- [Provided entries]:
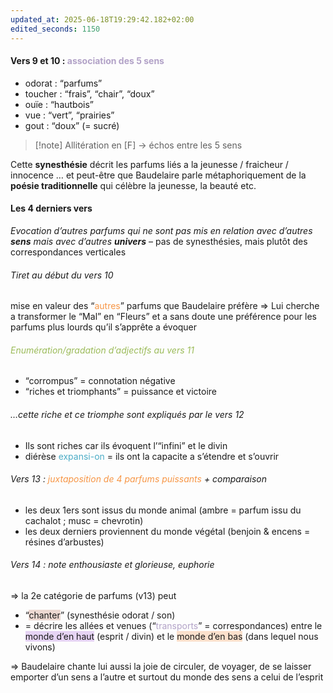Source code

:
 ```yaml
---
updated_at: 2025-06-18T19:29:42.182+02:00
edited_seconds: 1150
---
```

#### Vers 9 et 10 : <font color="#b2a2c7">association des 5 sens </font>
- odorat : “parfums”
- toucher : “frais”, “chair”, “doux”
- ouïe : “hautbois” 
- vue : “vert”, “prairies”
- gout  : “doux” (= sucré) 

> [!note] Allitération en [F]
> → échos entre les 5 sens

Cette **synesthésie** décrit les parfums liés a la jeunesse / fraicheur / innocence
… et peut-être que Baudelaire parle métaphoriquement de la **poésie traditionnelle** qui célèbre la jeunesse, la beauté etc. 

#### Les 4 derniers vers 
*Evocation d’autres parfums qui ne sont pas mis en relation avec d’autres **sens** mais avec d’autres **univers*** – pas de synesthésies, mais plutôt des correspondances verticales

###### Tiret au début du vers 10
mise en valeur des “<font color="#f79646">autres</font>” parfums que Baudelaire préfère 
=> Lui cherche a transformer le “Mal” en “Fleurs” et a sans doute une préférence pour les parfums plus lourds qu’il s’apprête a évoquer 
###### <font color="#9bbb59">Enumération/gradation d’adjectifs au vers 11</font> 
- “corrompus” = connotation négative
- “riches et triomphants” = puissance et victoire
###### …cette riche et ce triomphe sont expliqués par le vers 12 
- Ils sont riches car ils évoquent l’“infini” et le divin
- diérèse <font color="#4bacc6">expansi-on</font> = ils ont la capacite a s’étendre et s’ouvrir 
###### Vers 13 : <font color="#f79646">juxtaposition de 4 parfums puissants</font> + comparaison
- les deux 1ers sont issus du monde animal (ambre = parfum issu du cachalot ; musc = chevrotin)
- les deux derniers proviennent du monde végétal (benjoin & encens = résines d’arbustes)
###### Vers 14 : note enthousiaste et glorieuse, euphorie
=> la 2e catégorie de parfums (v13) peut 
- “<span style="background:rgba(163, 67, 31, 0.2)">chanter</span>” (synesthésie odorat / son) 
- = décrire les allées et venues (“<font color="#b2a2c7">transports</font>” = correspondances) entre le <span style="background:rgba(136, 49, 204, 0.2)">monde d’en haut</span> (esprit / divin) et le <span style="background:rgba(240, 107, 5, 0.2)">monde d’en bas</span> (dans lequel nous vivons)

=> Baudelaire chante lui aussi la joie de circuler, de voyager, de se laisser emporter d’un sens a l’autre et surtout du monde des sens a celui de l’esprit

--

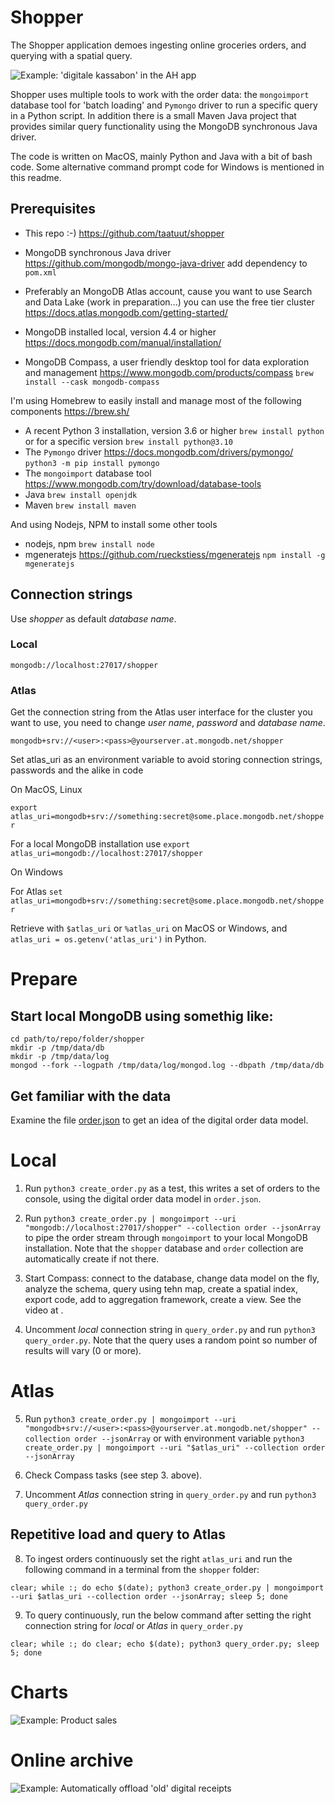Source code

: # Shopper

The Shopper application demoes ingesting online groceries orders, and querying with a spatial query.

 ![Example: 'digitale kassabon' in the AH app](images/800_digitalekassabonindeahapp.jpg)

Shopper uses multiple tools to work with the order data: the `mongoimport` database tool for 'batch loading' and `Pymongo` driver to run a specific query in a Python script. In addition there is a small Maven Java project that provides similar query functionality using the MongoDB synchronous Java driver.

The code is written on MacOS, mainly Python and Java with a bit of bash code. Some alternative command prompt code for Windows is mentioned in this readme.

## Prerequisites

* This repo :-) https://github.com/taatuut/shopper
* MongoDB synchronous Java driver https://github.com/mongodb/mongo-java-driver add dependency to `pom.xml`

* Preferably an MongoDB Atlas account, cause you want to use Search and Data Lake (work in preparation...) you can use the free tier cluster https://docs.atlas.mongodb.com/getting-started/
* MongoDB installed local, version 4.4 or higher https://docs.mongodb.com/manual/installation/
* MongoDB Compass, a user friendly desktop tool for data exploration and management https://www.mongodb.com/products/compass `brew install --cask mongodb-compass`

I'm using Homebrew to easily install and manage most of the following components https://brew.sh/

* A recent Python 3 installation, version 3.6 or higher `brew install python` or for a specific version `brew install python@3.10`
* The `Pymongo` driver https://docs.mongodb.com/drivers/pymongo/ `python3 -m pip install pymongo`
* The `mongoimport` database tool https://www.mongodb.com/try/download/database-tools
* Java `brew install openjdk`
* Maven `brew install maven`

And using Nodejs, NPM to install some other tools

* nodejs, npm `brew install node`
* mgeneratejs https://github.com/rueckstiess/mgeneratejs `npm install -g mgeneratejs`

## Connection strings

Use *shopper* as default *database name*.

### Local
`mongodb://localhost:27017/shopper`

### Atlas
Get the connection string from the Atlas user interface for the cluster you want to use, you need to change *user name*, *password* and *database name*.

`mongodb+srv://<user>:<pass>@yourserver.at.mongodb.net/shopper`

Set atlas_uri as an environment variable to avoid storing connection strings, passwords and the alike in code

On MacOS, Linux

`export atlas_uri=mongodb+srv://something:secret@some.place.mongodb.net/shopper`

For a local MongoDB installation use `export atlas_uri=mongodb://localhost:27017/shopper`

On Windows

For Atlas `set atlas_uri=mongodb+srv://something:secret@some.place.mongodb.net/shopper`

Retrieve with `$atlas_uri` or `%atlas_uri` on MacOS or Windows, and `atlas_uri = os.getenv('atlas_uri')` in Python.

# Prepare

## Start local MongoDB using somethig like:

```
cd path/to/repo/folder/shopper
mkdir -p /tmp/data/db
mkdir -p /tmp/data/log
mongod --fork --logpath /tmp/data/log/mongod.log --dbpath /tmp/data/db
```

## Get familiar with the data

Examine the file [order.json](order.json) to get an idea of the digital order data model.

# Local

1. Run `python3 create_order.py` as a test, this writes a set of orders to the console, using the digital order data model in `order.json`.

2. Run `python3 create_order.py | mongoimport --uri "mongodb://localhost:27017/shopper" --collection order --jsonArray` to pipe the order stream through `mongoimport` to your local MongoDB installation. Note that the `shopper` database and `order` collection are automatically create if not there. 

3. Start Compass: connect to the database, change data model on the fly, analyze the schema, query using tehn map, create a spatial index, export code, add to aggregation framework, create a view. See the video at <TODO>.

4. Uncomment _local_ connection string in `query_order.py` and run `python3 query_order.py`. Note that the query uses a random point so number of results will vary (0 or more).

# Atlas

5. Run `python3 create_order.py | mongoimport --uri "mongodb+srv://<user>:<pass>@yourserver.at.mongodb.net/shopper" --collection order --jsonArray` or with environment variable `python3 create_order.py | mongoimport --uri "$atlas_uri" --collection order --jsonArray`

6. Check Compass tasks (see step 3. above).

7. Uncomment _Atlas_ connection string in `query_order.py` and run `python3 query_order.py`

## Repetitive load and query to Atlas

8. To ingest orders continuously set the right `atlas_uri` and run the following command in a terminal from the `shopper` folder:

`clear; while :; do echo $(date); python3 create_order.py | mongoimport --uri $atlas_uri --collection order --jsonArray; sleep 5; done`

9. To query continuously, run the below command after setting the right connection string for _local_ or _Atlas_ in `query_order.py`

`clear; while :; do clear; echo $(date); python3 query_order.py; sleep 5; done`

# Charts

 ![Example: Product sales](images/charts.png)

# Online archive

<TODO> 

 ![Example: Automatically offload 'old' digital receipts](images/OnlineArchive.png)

- [Work required]: Search the data for "version". Copy every line that has it.

- [Expected answer]:
* MongoDB installed local, version 4.4 or higher https://docs.mongodb.com/manual/installation/
* A recent Python 3 installation, version 3.6 or higher `brew install python` or for a specific version `brew install python@3.10`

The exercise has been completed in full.